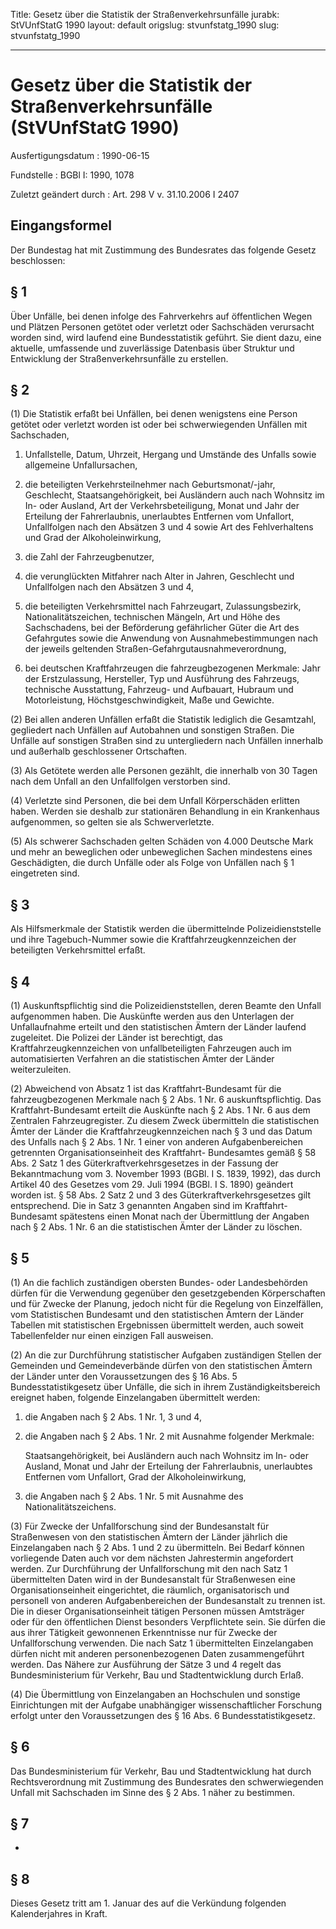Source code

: Title: Gesetz über die Statistik der Straßenverkehrsunfälle
jurabk: StVUnfStatG 1990
layout: default
origslug: stvunfstatg_1990
slug: stvunfstatg_1990

---

# Gesetz über die Statistik der Straßenverkehrsunfälle (StVUnfStatG 1990)

Ausfertigungsdatum
:   1990-06-15

Fundstelle
:   BGBl I: 1990, 1078

Zuletzt geändert durch
:   Art. 298 V v. 31.10.2006 I 2407


## Eingangsformel

Der Bundestag hat mit Zustimmung des Bundesrates das folgende Gesetz
beschlossen:


## § 1

Über Unfälle, bei denen infolge des Fahrverkehrs auf öffentlichen
Wegen und Plätzen Personen getötet oder verletzt oder Sachschäden
verursacht worden sind, wird laufend eine Bundesstatistik geführt. Sie
dient dazu, eine aktuelle, umfassende und zuverlässige Datenbasis über
Struktur und Entwicklung der Straßenverkehrsunfälle zu erstellen.


## § 2

(1) Die Statistik erfaßt bei Unfällen, bei denen wenigstens eine
Person getötet oder verletzt worden ist oder bei schwerwiegenden
Unfällen mit Sachschaden,

1.  Unfallstelle, Datum, Uhrzeit, Hergang und Umstände des Unfalls sowie
    allgemeine Unfallursachen,


2.  die beteiligten Verkehrsteilnehmer nach Geburtsmonat/-jahr,
    Geschlecht, Staatsangehörigkeit, bei Ausländern auch nach Wohnsitz im
    In- oder Ausland, Art der Verkehrsbeteiligung, Monat und Jahr der
    Erteilung der Fahrerlaubnis, unerlaubtes Entfernen vom Unfallort,
    Unfallfolgen nach den Absätzen 3 und 4 sowie Art des Fehlverhaltens
    und Grad der Alkoholeinwirkung,


3.  die Zahl der Fahrzeugbenutzer,


4.  die verunglückten Mitfahrer nach Alter in Jahren, Geschlecht und
    Unfallfolgen nach den Absätzen 3 und 4,


5.  die beteiligten Verkehrsmittel nach Fahrzeugart, Zulassungsbezirk,
    Nationalitätszeichen, technischen Mängeln, Art und Höhe des
    Sachschadens, bei der Beförderung gefährlicher Güter die Art des
    Gefahrgutes sowie die Anwendung von Ausnahmebestimmungen nach der
    jeweils geltenden Straßen-Gefahrgutausnahmeverordnung,


6.  bei deutschen Kraftfahrzeugen die fahrzeugbezogenen Merkmale: Jahr der
    Erstzulassung, Hersteller, Typ und Ausführung des Fahrzeugs,
    technische Ausstattung, Fahrzeug- und Aufbauart, Hubraum und
    Motorleistung, Höchstgeschwindigkeit, Maße und Gewichte.




(2) Bei allen anderen Unfällen erfaßt die Statistik lediglich die
Gesamtzahl, gegliedert nach Unfällen auf Autobahnen und sonstigen
Straßen. Die Unfälle auf sonstigen Straßen sind zu untergliedern nach
Unfällen innerhalb und außerhalb geschlossener Ortschaften.

(3) Als Getötete werden alle Personen gezählt, die innerhalb von 30
Tagen nach dem Unfall an den Unfallfolgen verstorben sind.

(4) Verletzte sind Personen, die bei dem Unfall Körperschäden erlitten
haben. Werden sie deshalb zur stationären Behandlung in ein
Krankenhaus aufgenommen, so gelten sie als Schwerverletzte.

(5) Als schwerer Sachschaden gelten Schäden von 4.000 Deutsche Mark
und mehr an beweglichen oder unbeweglichen Sachen mindestens eines
Geschädigten, die durch Unfälle oder als Folge von Unfällen nach § 1
eingetreten sind.


## § 3

Als Hilfsmerkmale der Statistik werden die übermittelnde
Polizeidienststelle und ihre Tagebuch-Nummer sowie die
Kraftfahrzeugkennzeichen der beteiligten Verkehrsmittel erfaßt.


## § 4

(1) Auskunftspflichtig sind die Polizeidienststellen, deren Beamte den
Unfall aufgenommen haben. Die Auskünfte werden aus den Unterlagen der
Unfallaufnahme erteilt und den statistischen Ämtern der Länder laufend
zugeleitet. Die Polizei der Länder ist berechtigt, das
Kraftfahrzeugkennzeichen von unfallbeteiligten Fahrzeugen auch im
automatisierten Verfahren an die statistischen Ämter der Länder
weiterzuleiten.

(2) Abweichend von Absatz 1 ist das Kraftfahrt-Bundesamt für die
fahrzeugbezogenen Merkmale nach § 2 Abs. 1 Nr. 6 auskunftspflichtig.
Das Kraftfahrt-Bundesamt erteilt die Auskünfte nach § 2 Abs. 1 Nr. 6
aus dem Zentralen Fahrzeugregister. Zu diesem Zweck übermitteln die
statistischen Ämter der Länder die Kraftfahrzeugkennzeichen nach § 3
und das Datum des Unfalls nach § 2 Abs. 1 Nr. 1 einer von anderen
Aufgabenbereichen getrennten Organisationseinheit des Kraftfahrt-
Bundesamtes gemäß § 58 Abs. 2 Satz 1 des Güterkraftverkehrsgesetzes in
der Fassung der Bekanntmachung vom 3. November 1993 (BGBl. I S. 1839,
1992), das durch Artikel 40 des Gesetzes vom 29. Juli 1994 (BGBl. I S.
1890) geändert worden ist. § 58 Abs. 2 Satz 2 und 3 des
Güterkraftverkehrsgesetzes gilt entsprechend. Die in Satz 3 genannten
Angaben sind im Kraftfahrt-Bundesamt spätestens einen Monat nach der
Übermittlung der Angaben nach § 2 Abs. 1 Nr. 6 an die statistischen
Ämter der Länder zu löschen.


## § 5

(1) An die fachlich zuständigen obersten Bundes- oder Landesbehörden
dürfen für die Verwendung gegenüber den gesetzgebenden Körperschaften
und für Zwecke der Planung, jedoch nicht für die Regelung von
Einzelfällen, vom Statistischen Bundesamt und den statistischen Ämtern
der Länder Tabellen mit statistischen Ergebnissen übermittelt werden,
auch soweit Tabellenfelder nur einen einzigen Fall ausweisen.

(2) An die zur Durchführung statistischer Aufgaben zuständigen Stellen
der Gemeinden und Gemeindeverbände dürfen von den statistischen Ämtern
der Länder unter den Voraussetzungen des § 16 Abs. 5
Bundesstatistikgesetz über Unfälle, die sich in ihrem
Zuständigkeitsbereich ereignet haben, folgende Einzelangaben
übermittelt werden:

1.  die Angaben nach § 2 Abs. 1 Nr. 1, 3 und 4,


2.  die Angaben nach § 2 Abs. 1 Nr. 2 mit Ausnahme folgender Merkmale:

    Staatsangehörigkeit, bei Ausländern auch nach Wohnsitz im In- oder
    Ausland, Monat und Jahr der Erteilung der Fahrerlaubnis, unerlaubtes
    Entfernen vom Unfallort, Grad der Alkoholeinwirkung,


3.  die Angaben nach § 2 Abs. 1 Nr. 5 mit Ausnahme des
    Nationalitätszeichens.




(3) Für Zwecke der Unfallforschung sind der Bundesanstalt für
Straßenwesen von den statistischen Ämtern der Länder jährlich die
Einzelangaben nach § 2 Abs. 1 und 2 zu übermitteln. Bei Bedarf können
vorliegende Daten auch vor dem nächsten Jahrestermin angefordert
werden. Zur Durchführung der Unfallforschung mit den nach Satz 1
übermittelten Daten wird in der Bundesanstalt für Straßenwesen eine
Organisationseinheit eingerichtet, die räumlich, organisatorisch und
personell von anderen Aufgabenbereichen der Bundesanstalt zu trennen
ist. Die in dieser Organisationseinheit tätigen Personen müssen
Amtsträger oder für den öffentlichen Dienst besonders Verpflichtete
sein. Sie dürfen die aus ihrer Tätigkeit gewonnenen Erkenntnisse nur
für Zwecke der Unfallforschung verwenden. Die nach Satz 1
übermittelten Einzelangaben dürfen nicht mit anderen personenbezogenen
Daten zusammengeführt werden. Das Nähere zur Ausführung der Sätze 3
und 4 regelt das Bundesministerium für Verkehr, Bau und
Stadtentwicklung durch Erlaß.

(4) Die Übermittlung von Einzelangaben an Hochschulen und sonstige
Einrichtungen mit der Aufgabe unabhängiger wissenschaftlicher
Forschung erfolgt unter den Voraussetzungen des § 16 Abs. 6
Bundesstatistikgesetz.


## § 6

Das Bundesministerium für Verkehr, Bau und Stadtentwicklung hat durch
Rechtsverordnung mit Zustimmung des Bundesrates den schwerwiegenden
Unfall mit Sachschaden im Sinne des § 2 Abs. 1 näher zu bestimmen.


## § 7

-


## § 8

Dieses Gesetz tritt am 1. Januar des auf die Verkündung folgenden
Kalenderjahres in Kraft.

::::::

What is needed: Each line from the start of the entries to the line holding "Zuletzt geändert durch" is to be given again exactly, both ends included, and each picture is to be left out.

Answer for the task:
Source code

: Title: Gesetz über die Statistik der Straßenverkehrsunfälle
jurabk: StVUnfStatG 1990
layout: default
origslug: stvunfstatg_1990
slug: stvunfstatg_1990

---

# Gesetz über die Statistik der Straßenverkehrsunfälle (StVUnfStatG 1990)

Ausfertigungsdatum
:   1990-06-15

Fundstelle
:   BGBl I: 1990, 1078

Zuletzt geändert durch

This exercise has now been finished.